Dieter Bohlen (rechts bei einem Konzert in Berlin 2019) mit notwendigem Gastsänger. Nennen wir ihn "Nora".

Foto: Michael Clemens/DEAG Concerts

Die Mutter soll jetzt bitte aufhören zu lesen: Manchmal, wenn wir früher in den 1980er-Jahren der Freizeitchemie zugesprochen haben und nicht schon wieder nachtaktive Musik mit singenden Ölfässern und kreischenden Gitarren hören wollten, habe ich mich in das Zimmer meiner kleinen Schwester geschlichen und mir ihre Platte von Modern Talking ausgeborgt. Dank Freizeitchemie beflügelt, handelt es sich beim Schaffen von Modern Talking um sehr gute Musik, die einen ständig lächeln macht. Sie hat nichts Böses im Sinn und beschwört mit Fistelstimme und kajalgetränktem Dackelblick die Liebe als bestimmende Kraft des Universums. Sie schaut aber auch darauf, dass man sich von seinen Gefühlen nicht überwältigen lässt, weil eine solide berufliche Ausbildung – Ja, warum denn nicht ein Handwerksberuf?! – nun einmal im Leben vorgeht. Wo er singt, da knie ruhig nieder. Bohlens Dieter? Geile Lieder!
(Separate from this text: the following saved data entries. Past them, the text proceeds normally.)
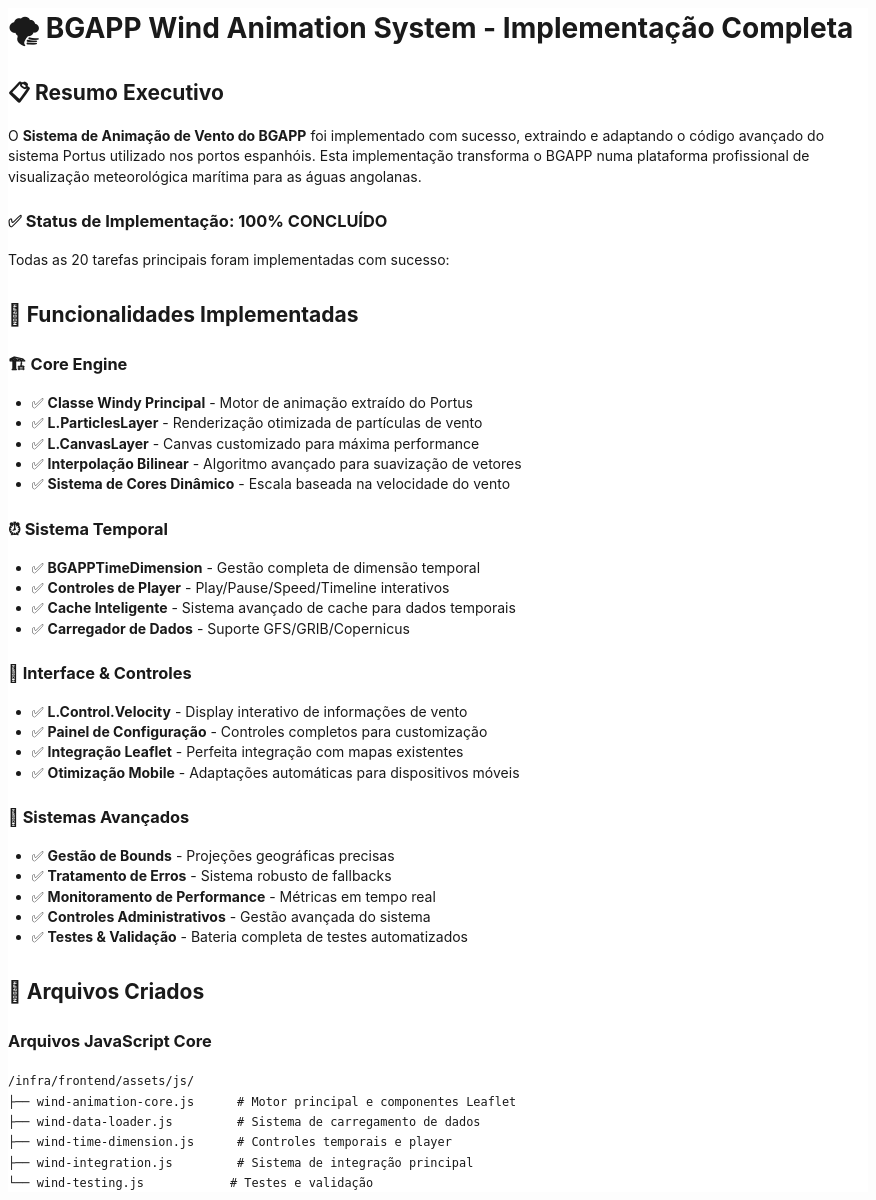 # 🌪️ BGAPP Wind Animation System - Implementação Completa

## 📋 Resumo Executivo

O **Sistema de Animação de Vento do BGAPP** foi implementado com sucesso, extraindo e adaptando o código avançado do sistema Portus utilizado nos portos espanhóis. Esta implementação transforma o BGAPP numa plataforma profissional de visualização meteorológica marítima para as águas angolanas.

### ✅ Status de Implementação: **100% CONCLUÍDO**

Todas as 20 tarefas principais foram implementadas com sucesso:

## 🎯 Funcionalidades Implementadas

### 🏗️ **Core Engine**
- ✅ **Classe Windy Principal** - Motor de animação extraído do Portus
- ✅ **L.ParticlesLayer** - Renderização otimizada de partículas de vento
- ✅ **L.CanvasLayer** - Canvas customizado para máxima performance
- ✅ **Interpolação Bilinear** - Algoritmo avançado para suavização de vetores
- ✅ **Sistema de Cores Dinâmico** - Escala baseada na velocidade do vento

### ⏰ **Sistema Temporal**
- ✅ **BGAPPTimeDimension** - Gestão completa de dimensão temporal
- ✅ **Controles de Player** - Play/Pause/Speed/Timeline interativos
- ✅ **Cache Inteligente** - Sistema avançado de cache para dados temporais
- ✅ **Carregador de Dados** - Suporte GFS/GRIB/Copernicus

### 🎨 **Interface & Controles**
- ✅ **L.Control.Velocity** - Display interativo de informações de vento
- ✅ **Painel de Configuração** - Controles completos para customização
- ✅ **Integração Leaflet** - Perfeita integração com mapas existentes
- ✅ **Otimização Mobile** - Adaptações automáticas para dispositivos móveis

### 🔧 **Sistemas Avançados**
- ✅ **Gestão de Bounds** - Projeções geográficas precisas
- ✅ **Tratamento de Erros** - Sistema robusto de fallbacks
- ✅ **Monitoramento de Performance** - Métricas em tempo real
- ✅ **Controles Administrativos** - Gestão avançada do sistema
- ✅ **Testes & Validação** - Bateria completa de testes automatizados

## 📁 Arquivos Criados

### **Arquivos JavaScript Core**
```
/infra/frontend/assets/js/
├── wind-animation-core.js      # Motor principal e componentes Leaflet
├── wind-data-loader.js         # Sistema de carregamento de dados
├── wind-time-dimension.js      # Controles temporais e player
├── wind-integration.js         # Sistema de integração principal
└── wind-testing.js            # Testes e validação
```
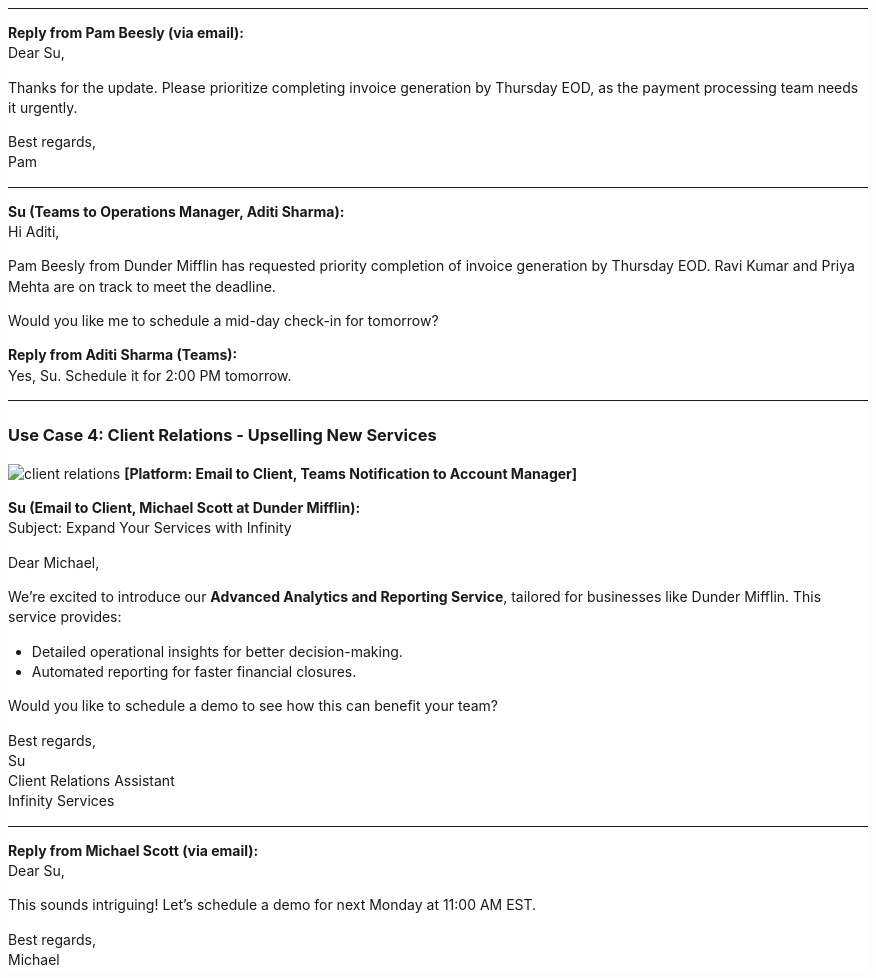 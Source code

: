 ----------

**Reply from Pam Beesly (via email):**  
Dear Su,

Thanks for the update. Please prioritize completing invoice generation by Thursday EOD, as the payment processing team needs it urgently.

Best regards,  
Pam

----------

**Su (Teams to Operations Manager, Aditi Sharma):**  
Hi Aditi,

Pam Beesly from Dunder Mifflin has requested priority completion of invoice generation by Thursday EOD. Ravi Kumar and Priya Mehta are on track to meet the deadline.

Would you like me to schedule a mid-day check-in for tomorrow?

**Reply from Aditi Sharma (Teams):**  
Yes, Su. Schedule it for 2:00 PM tomorrow.

----------

### **Use Case 4: Client Relations - Upselling New Services**
![client relations](final/client_relations_upselling_new_services_is.gif)
**[Platform: Email to Client, Teams Notification to Account Manager]**

**Su (Email to Client, Michael Scott at Dunder Mifflin):**  
Subject: Expand Your Services with Infinity

Dear Michael,

We’re excited to introduce our **Advanced Analytics and Reporting Service**, tailored for businesses like Dunder Mifflin. This service provides:

-   Detailed operational insights for better decision-making.
-   Automated reporting for faster financial closures.

Would you like to schedule a demo to see how this can benefit your team?

Best regards,  
Su  
Client Relations Assistant  
Infinity Services

----------

**Reply from Michael Scott (via email):**  
Dear Su,

This sounds intriguing! Let’s schedule a demo for next Monday at 11:00 AM EST.

Best regards,  
Michael
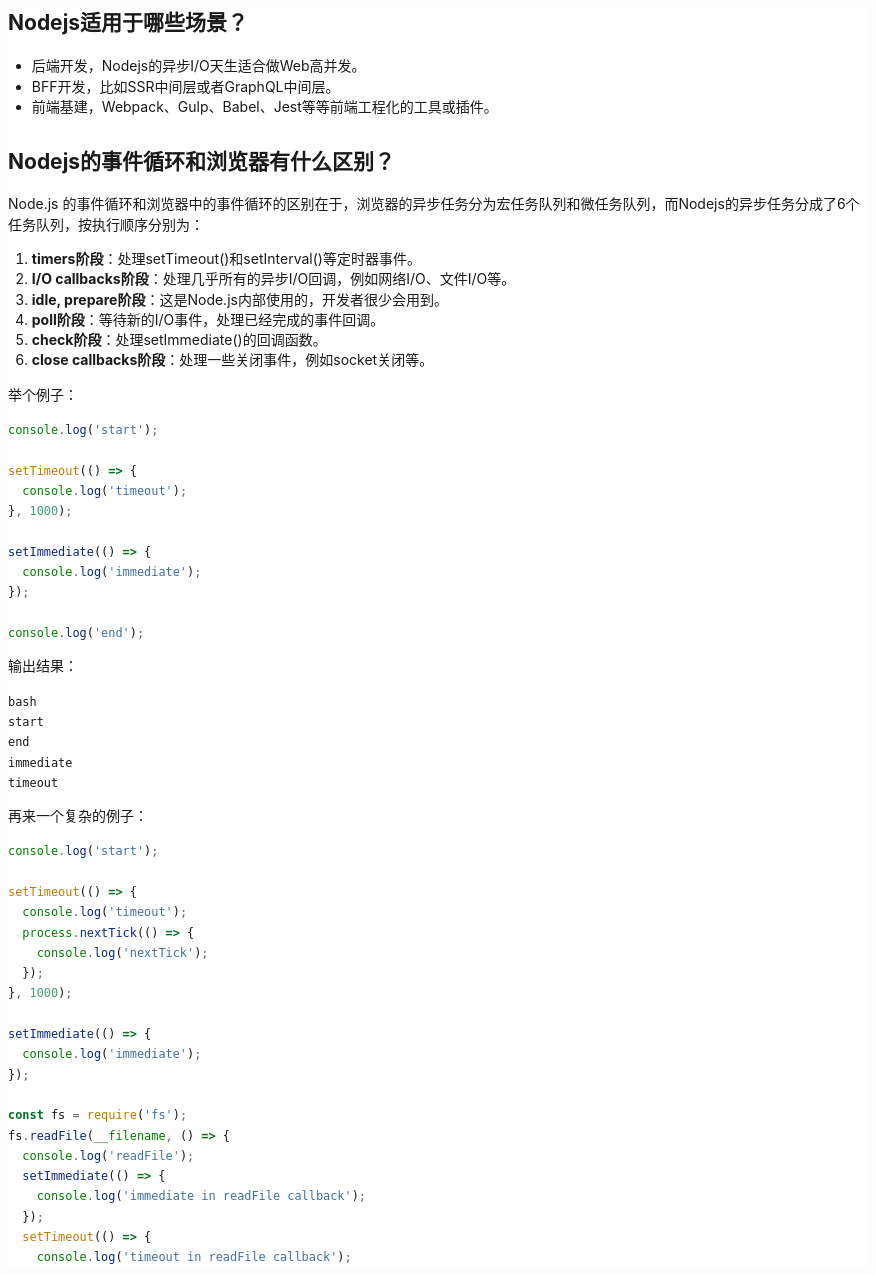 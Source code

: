 ## Nodejs适用于哪些场景？

- 后端开发，Nodejs的异步I/O天生适合做Web高并发。
- BFF开发，比如SSR中间层或者GraphQL中间层。
- 前端基建，Webpack、Gulp、Babel、Jest等等前端工程化的工具或插件。

## Nodejs的事件循环和浏览器有什么区别？
Node.js 的事件循环和浏览器中的事件循环的区别在于，浏览器的异步任务分为宏任务队列和微任务队列，而Nodejs的异步任务分成了6个任务队列，按执行顺序分别为：

1. **timers阶段**：处理setTimeout()和setInterval()等定时器事件。
2. **I/O callbacks阶段**：处理几乎所有的异步I/O回调，例如网络I/O、文件I/O等。
3. **idle, prepare阶段**：这是Node.js内部使用的，开发者很少会用到。
4. **poll阶段**：等待新的I/O事件，处理已经完成的事件回调。
5. **check阶段**：处理setImmediate()的回调函数。
6. **close callbacks阶段**：处理一些关闭事件，例如socket关闭等。

举个例子：

``` javascript
console.log('start');

setTimeout(() => {
  console.log('timeout');
}, 1000);

setImmediate(() => {
  console.log('immediate');
});

console.log('end');
```

输出结果：

```
bash
start
end
immediate
timeout
```

再来一个复杂的例子：

``` javascript
console.log('start');

setTimeout(() => {
  console.log('timeout');
  process.nextTick(() => {
    console.log('nextTick');
  });
}, 1000);

setImmediate(() => {
  console.log('immediate');
});

const fs = require('fs');
fs.readFile(__filename, () => {
  console.log('readFile');
  setImmediate(() => {
    console.log('immediate in readFile callback');
  });
  setTimeout(() => {
    console.log('timeout in readFile callback');
```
Wahrscheinlich hätte das mit der Freude am Leben dank toxischer Herzerweiterung und seelischem Sonnenaufgang auch ohne Musik geklappt. Aber, hallo! Es gibt etwas in der menschlichen Natur, das uns extrem empfänglich für die einfachen Wahrheiten im Leben macht: "You're my heart, you're my soul, I keep it shining everywhere I go." G-Dur, a-Moll, d-moll. G-Dur, a-moll. Besser ist es bei Dieter Bohlen und Modern Talking in den 1980er-Jahren nie geworden. Achtung, Wuchtel: (Thomas) Anders schon gar nicht!

Der Poptitan aus Tötensen

Dieter Bohlen, der Poptitan aus Tötensen bei Hamburg, dürfte mit im Lauf seiner Karriere an die 120 Millionen verkauften Tonträgern der erfolgreichste deutsche Musiker aller Zeiten sein. Immerhin lässt er seit Thomas Anders und Modern Talking über Chris Norman von Smokie, den armen Errol Brown von Hot Chocolate, oder seinem Solounternehmen Blue System englisch singen. Das geht aktuell herauf bis zu diversen "Deutschland sucht den Superstar"-Lakaien. Die seit den Achtzigerjahren sensibel für die Rüscherldisco unserer Herzen und für Wet-T-Shirt-Contests beim Feuerwehrfest gefertigte Mischung aus Fistelstimme, Böllerschlagzeug, Paarreimdichtung in Basisenglisch und irgendwas Eingängigem mit einfachen Akkordabfolgen in Moll kommt international interessanterweise nicht nur bei den Russen an. Sie hinterlässt bis heute auch in weiten Teilen Asiens eine Spur der Verbohlung in den dortigen Karaoke-Bars.

Eugene Clark

Einen Österreich-Bezug und Ausflüge ins deutsche Paarreimfach hat das Schaffen Dieter Bohlens auch zu bieten: "Ich singe nur ein Lied heut' Nacht. Ein Lied, das uns zu Freunden macht. Ich singe nur ein Lied und weiß: Mit jedem Wort zerbricht das Eis". Thomas Forstner ging für unser schönes Heimatland mit Dieter Bohlens Komposition 1989 beim Song Contest ins Rennen. Er wurde damit erstaunlicherweise Fünfter. Tony Wegas schaffte das 1992 mit "Zusammen Geh'n" und dem zehnten Platz nicht ganz. Da hatte Dieter aber wahrscheinlich in seinem Hamburger Hitlabor einen schlechten Tag – oder eine Maschine am Montageband hat Zefix gemacht.

Der Gesang war live!

In der nur halb ausverkauften Wiener Stadthalle konnte Dieter Bohlen nun für den Eintrittspreis von umgerechnet nostalgischen eintausend Schilling (die Achtzigerjahre, oh, süßer Vogel Jugend!) trotzdem insgesamt 22 deutsche Nummer-eins-Hits bieten. Die eigentliche Sensation dabei: Dieter Bohlen hat live gesungen!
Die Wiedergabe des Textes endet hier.